REQUIRED WORK:
In the entries below, spot each line with the word "enough" and copy it.

STORED DATA Block Start

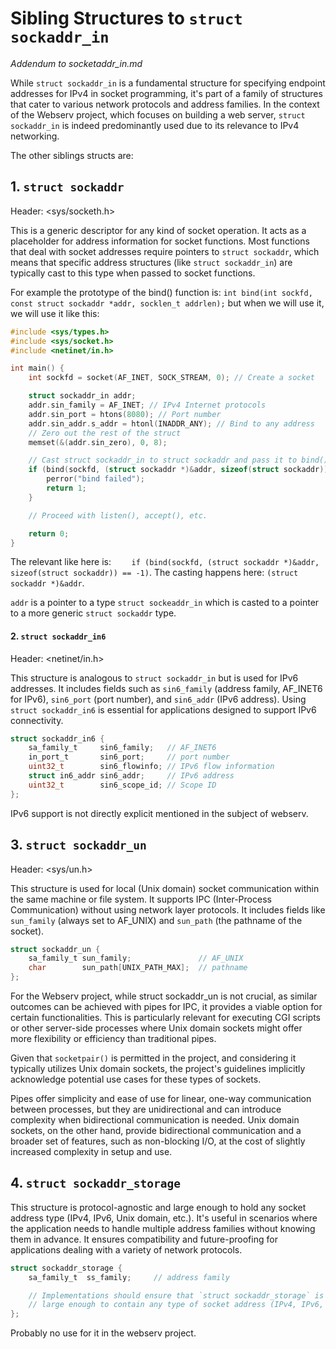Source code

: # Sibling Structures to `struct sockaddr_in`

_Addendum to socketaddr_in.md_

While `struct sockaddr_in` is a fundamental structure for specifying endpoint addresses for IPv4 in socket programming, it's part of a family of structures that cater to various network protocols and address families. In the context of the Webserv project, which focuses on building a web server, `struct sockaddr_in` is indeed predominantly used due to its relevance to IPv4 networking.

The other siblings structs are:

## 1. `struct sockaddr`

Header: <sys/socketh.h>

This is a generic descriptor for any kind of socket operation. It acts as a placeholder for address information for socket functions. Most functions that deal with socket addresses require pointers to `struct sockaddr`, which means that specific address structures (like `struct sockaddr_in`) are typically cast to this type when passed to socket functions.

For example the prototype of the bind() function is: `int bind(int sockfd, const struct sockaddr *addr, socklen_t addrlen);` but when we will use it, we will use it like this:

```c
#include <sys/types.h>
#include <sys/socket.h>
#include <netinet/in.h>

int main() {
    int sockfd = socket(AF_INET, SOCK_STREAM, 0); // Create a socket

    struct sockaddr_in addr;
    addr.sin_family = AF_INET; // IPv4 Internet protocols
    addr.sin_port = htons(8080); // Port number
    addr.sin_addr.s_addr = htonl(INADDR_ANY); // Bind to any address
    // Zero out the rest of the struct
    memset(&(addr.sin_zero), 0, 8);

    // Cast struct sockaddr_in to struct sockaddr and pass it to bind()
    if (bind(sockfd, (struct sockaddr *)&addr, sizeof(struct sockaddr)) == -1) {
        perror("bind failed");
        return 1;
    }

    // Proceed with listen(), accept(), etc.

    return 0;
}

```

The relevant like here is: `    if (bind(sockfd, (struct sockaddr *)&addr, sizeof(struct sockaddr)) == -1)`. The casting happens here: `(struct sockaddr *)&addr`.

`addr` is a pointer to a type `struct sockeaddr_in` which is casted to a pointer to a more generic `struct sockaddr` type.

#### 2. `struct sockaddr_in6`

Header: <netinet/in.h>

This structure is analogous to `struct sockaddr_in` but is used for IPv6 addresses. It includes fields such as `sin6_family` (address family, AF_INET6 for IPv6), `sin6_port` (port number), and `sin6_addr` (IPv6 address). Using `struct sockaddr_in6` is essential for applications designed to support IPv6 connectivity.

```c
struct sockaddr_in6 {
    sa_family_t     sin6_family;   // AF_INET6
    in_port_t       sin6_port;     // port number
    uint32_t        sin6_flowinfo; // IPv6 flow information
    struct in6_addr sin6_addr;     // IPv6 address
    uint32_t        sin6_scope_id; // Scope ID
};
```

IPv6 support is not directly explicit mentioned in the subject of webserv.

## 3. `struct sockaddr_un`

Header: <sys/un.h>

This structure is used for local (Unix domain) socket communication within the same machine or file system. It supports IPC (Inter-Process Communication) without using network layer protocols. It includes fields like `sun_family` (always set to AF_UNIX) and `sun_path` (the pathname of the socket).

```c
struct sockaddr_un {
    sa_family_t sun_family;               // AF_UNIX
    char        sun_path[UNIX_PATH_MAX];  // pathname
};
```

For the Webserv project, while struct sockaddr_un is not crucial, as similar outcomes can be achieved with pipes for IPC, it provides a viable option for certain functionalities. This is particularly relevant for executing CGI scripts or other server-side processes where Unix domain sockets might offer more flexibility or efficiency than traditional pipes.

Given that `socketpair()` is permitted in the project, and considering it typically utilizes Unix domain sockets, the project's guidelines implicitly acknowledge potential use cases for these types of sockets.

Pipes offer simplicity and ease of use for linear, one-way communication between processes, but they are unidirectional and can introduce complexity when bidirectional communication is needed. Unix domain sockets, on the other hand, provide bidirectional communication and a broader set of features, such as non-blocking I/O, at the cost of slightly increased complexity in setup and use.

## 4. `struct sockaddr_storage`

This structure is protocol-agnostic and large enough to hold any socket address type (IPv4, IPv6, Unix domain, etc.). It's useful in scenarios where the application needs to handle multiple address families without knowing them in advance. It ensures compatibility and future-proofing for applications dealing with a variety of network protocols.

```c
struct sockaddr_storage {
    sa_family_t  ss_family;     // address family

    // Implementations should ensure that `struct sockaddr_storage` is
    // large enough to contain any type of socket address (IPv4, IPv6, or Unix domain).
};
```

Probably no use for it in the webserv project.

STORED DATA Block End

THE ANSWER:
This structure is protocol-agnostic and large enough to hold any socket address type (IPv4, IPv6, Unix domain, etc.). It's useful in scenarios where the application needs to handle multiple address families without knowing them in advance. It ensures compatibility and future-proofing for applications dealing with a variety of network protocols.
    // large enough to contain any type of socket address (IPv4, IPv6, or Unix domain).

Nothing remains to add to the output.